Professor Meirion Francis Lewis gave evidence at my trial about Exhibit pages 51-59, a restricted document dated January 1982, with the identification number 79481/PBH/BB/SO8. Professor Lewis told the Court that this restricted document was used on ALARM missiles in service during the 1991 Gulf War.
I now know that Professor Lewis’s evidence was incorrect, because the restricted document became obsolete on 27 March 1984, long before the Gulf War. The document used on ALARM was an unclassified MSDS specification with the reference 1011-00435. This information was not put before my jury, and it would certainly have had a profound effect if my jury had heard that the document used on ALARM was unclassified, and therefore officially judged to be not sensitive.

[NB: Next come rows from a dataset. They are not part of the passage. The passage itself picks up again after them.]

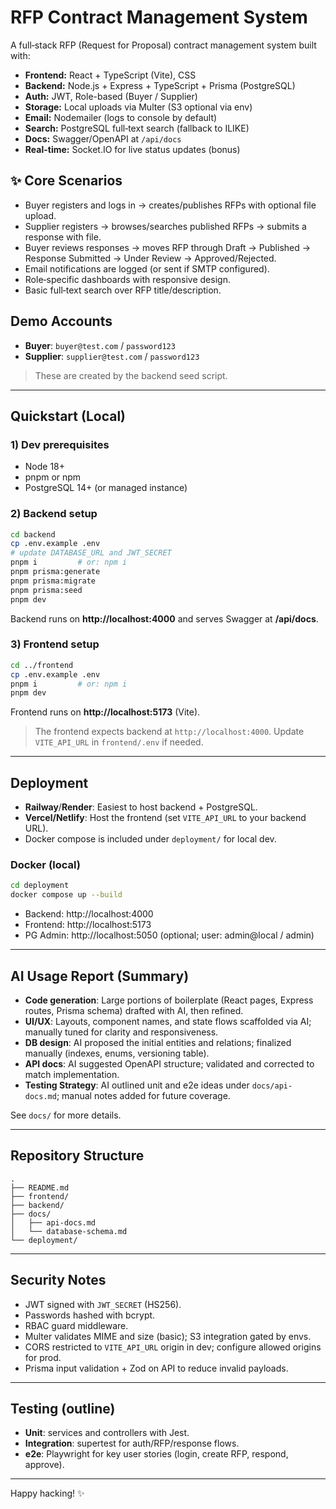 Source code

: # RFP Contract Management System

A full‑stack RFP (Request for Proposal) contract management system built with:

- **Frontend:** React + TypeScript (Vite), CSS
- **Backend:** Node.js + Express + TypeScript + Prisma (PostgreSQL)
- **Auth:** JWT, Role-based (Buyer / Supplier)
- **Storage:** Local uploads via Multer (S3 optional via env)
- **Email:** Nodemailer (logs to console by default)
- **Search:** PostgreSQL full‑text search (fallback to ILIKE)
- **Docs:** Swagger/OpenAPI at `/api/docs`
- **Real-time:** Socket.IO for live status updates (bonus)

## ✨ Core Scenarios
- Buyer registers and logs in → creates/publishes RFPs with optional file upload.
- Supplier registers → browses/searches published RFPs → submits a response with file.
- Buyer reviews responses → moves RFP through Draft → Published → Response Submitted → Under Review → Approved/Rejected.
- Email notifications are logged (or sent if SMTP configured).
- Role‑specific dashboards with responsive design.
- Basic full‑text search over RFP title/description.

## Demo Accounts
- **Buyer**: `buyer@test.com` / `password123`
- **Supplier**: `supplier@test.com` / `password123`

> These are created by the backend seed script.

---

## Quickstart (Local)

### 1) Dev prerequisites
- Node 18+
- pnpm or npm
- PostgreSQL 14+ (or managed instance)

### 2) Backend setup
```bash
cd backend
cp .env.example .env
# update DATABASE_URL and JWT_SECRET
pnpm i         # or: npm i
pnpm prisma:generate
pnpm prisma:migrate
pnpm prisma:seed
pnpm dev
```
Backend runs on **http://localhost:4000** and serves Swagger at **/api/docs**.

### 3) Frontend setup
```bash
cd ../frontend
cp .env.example .env
pnpm i         # or: npm i
pnpm dev
```
Frontend runs on **http://localhost:5173** (Vite).

> The frontend expects backend at `http://localhost:4000`. Update `VITE_API_URL` in `frontend/.env` if needed.

---

## Deployment

- **Railway**/**Render**: Easiest to host backend + PostgreSQL.
- **Vercel/Netlify**: Host the frontend (set `VITE_API_URL` to your backend URL).
- Docker compose is included under `deployment/` for local dev.

### Docker (local)
```bash
cd deployment
docker compose up --build
```
- Backend: http://localhost:4000
- Frontend: http://localhost:5173
- PG Admin: http://localhost:5050 (optional; user: admin@local / admin)

---

## AI Usage Report (Summary)
- **Code generation**: Large portions of boilerplate (React pages, Express routes, Prisma schema) drafted with AI, then refined.
- **UI/UX**: Layouts, component names, and state flows scaffolded via AI; manually tuned for clarity and responsiveness.
- **DB design**: AI proposed the initial entities and relations; finalized manually (indexes, enums, versioning table).
- **API docs**: AI suggested OpenAPI structure; validated and corrected to match implementation.
- **Testing Strategy**: AI outlined unit and e2e ideas under `docs/api-docs.md`; manual notes added for future coverage.

See `docs/` for more details.

---

## Repository Structure
```
.
├── README.md
├── frontend/
├── backend/
├── docs/
│   ├── api-docs.md
│   └── database-schema.md
└── deployment/
```

---

## Security Notes
- JWT signed with `JWT_SECRET` (HS256).
- Passwords hashed with bcrypt.
- RBAC guard middleware.
- Multer validates MIME and size (basic); S3 integration gated by envs.
- CORS restricted to `VITE_API_URL` origin in dev; configure allowed origins for prod.
- Prisma input validation + Zod on API to reduce invalid payloads.

---

## Testing (outline)
- **Unit**: services and controllers with Jest.
- **Integration**: supertest for auth/RFP/response flows.
- **e2e**: Playwright for key user stories (login, create RFP, respond, approve).

---

Happy hacking! ✨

The Police never interviewed any of the 16 people on the circulation list of the restricted document. The only conclusion that can be drawn from such unbelievable “incompetence” is that the Police were deliberately avoiding the possibility that those potential witnesses might give testimony damaging to the Prosecution case: that the restricted document was obsolete, and that the actual document used on the ALARM project was unclassified. This Police ploy ensured that it was impossible for me to obtain a fair trial, due to that missing evidence.
Until Professor Lewis appeared in the witness box, the Defence was given no warning that the restricted document might be related to ALARM, or that this document would take on a heightened significance at trial as being the only Official Secrets Act document found in my possession. As a result the Defence legal team did not seek an expert able to testify about ALARM, and I was denied the opportunity to prepare a proper defence against Professor Lewis’s surprise undisclosed evidence.
It now appears doubtful whether any of Professor Lewis’s “expert” opinions were correct about the restricted document, because he presented it as a document still in use in the 1990s, when it was in fact made obsolete in 1984.
The new evidence demonstrates that Dr Meirion Francis Lewis - as he then was - could not have been a credible expert witness, because he gave false and totally misleading evidence to the Court. Following on from my trial I note that Dr. Lewis became a Professor and was also awarded the CBE. One can only hope that these were not his rewards for giving perjured evidence at my trial.